No enforcement power
Matthai was entitled to get his job back with lost wages and benefits and have his record cleared of any wrongdoing, according to the Labor Department. Matthai, then midway through his tour in Afghanistan, only wanted the SSA to clear his record and pay his attorney fees.
But the Labor Department’s findings carry no enforcement power. The SSA offered to pay only a small portion of his attorney fees and insisted that Matthai not seek reemployment with the SSA — a stipulation that would have been a red flag for any other federal agency considering hiring him, according to Estes, his attorney.
“The whole complaint process is totally broken,” Matthai said. “I’m a federal employee and a reservist, and I felt completely unprotected and abandoned by the federal government.”
It was only after Matthai returned from Afghanistan, when his attorney began scheduling depositions to bring the case before the Merit Systems Protection Board and his congressman, Rep. C.A. Dutch Ruppersberger (D-Md.), called the agency, that the SSA settled the case in November.

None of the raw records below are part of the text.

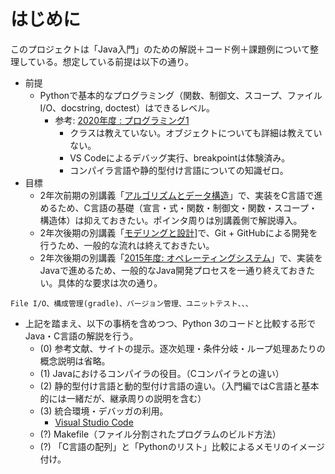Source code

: # はじめに
このプロジェクトは「Java入門」のための解説＋コード例＋課題例について整理している。想定している前提は以下の通り。

- 前提
  - Pythonで基本的なプログラミング（関数、制御文、スコープ、ファイルI/O、docstring, doctest）はできるレベル。
    - 参考: [2020年度 : プログラミング1](https://ie.u-ryukyu.ac.jp/~tnal/2020/prog1/)
      - クラスは教えていない。オブジェクトについても詳細は教えていない。
      - VS Codeによるデバッグ実行、breakpointは体験済み。
      - コンパイラ言語や静的型付け言語についての知識ゼロ。
- 目標
  - 2年次前期の別講義「[アルゴリズムとデータ構造](https://ie.u-ryukyu.ac.jp/syllabus/2017/early/601052001.html)」で、実装をC言語で進めるため、C言語の基礎（宣言・式・関数・制御文・関数・スコープ・構造体）は抑えておきたい。ポインタ周りは別講義側で解説導入。
  - 2年次後期の別講義「[モデリングと設計](https://ie.u-ryukyu.ac.jp/syllabus/2016/late/60153500.html)]で、Git + GitHubによる開発を行うため、一般的な流れは終えておきたい。
  - 2年次後期の別講義「[2015年度: オペレーティングシステム](https://ie.u-ryukyu.ac.jp/syllabus/2016/late/60105300.html)」で、実装をJavaで進めるため、一般的なJava開発プロセスを一通り終えておきたい。具体的な要求は次の通り。

```
File I/O、構成管理(gradle)、バージョン管理、ユニットテスト、、、
```
- 上記を踏まえ、以下の事柄を含めつつ、Python 3のコードと比較する形でJava・C言語の解説を行う。
  - (0) 参考文献、サイトの提示。逐次処理・条件分岐・ループ処理あたりの概念説明は省略。
  - (1) Javaにおけるコンパイラの役目。（Cコンパイラとの違い）
  - (2) 静的型付け言語と動的型付け言語の違い。（入門編ではC言語と基本的には一緒だが、継承周りの説明を含む）
  - (3) 統合環境・デバッガの利用。
    - [Visual Studio Code](https://code.visualstudio.com/docs/languages/java)
  - (?) Makefile（ファイル分割されたプログラムのビルド方法）
  - (?) 「C言語の配列」と「Pythonのリスト」比較によるメモリのイメージ付け。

The agency dropped its demand that Matthai not seek employment with it again, paid him his full $13,500 in attorney fees and cleared his record, but it made no admission that it had violated USERRA. The agency declined to comment.
“I still feel cheated,” Matthai said. “The law needs some muscle behind it to have it mean something.”
In January, Matthai left Maryland for a one-year assignment with the Army in Texas. His wife and their now 1-year-old son, Christopher Jr., will soon follow.
“I’ve got to find some kind of employment,” he said, “and it seems the only option is the military.”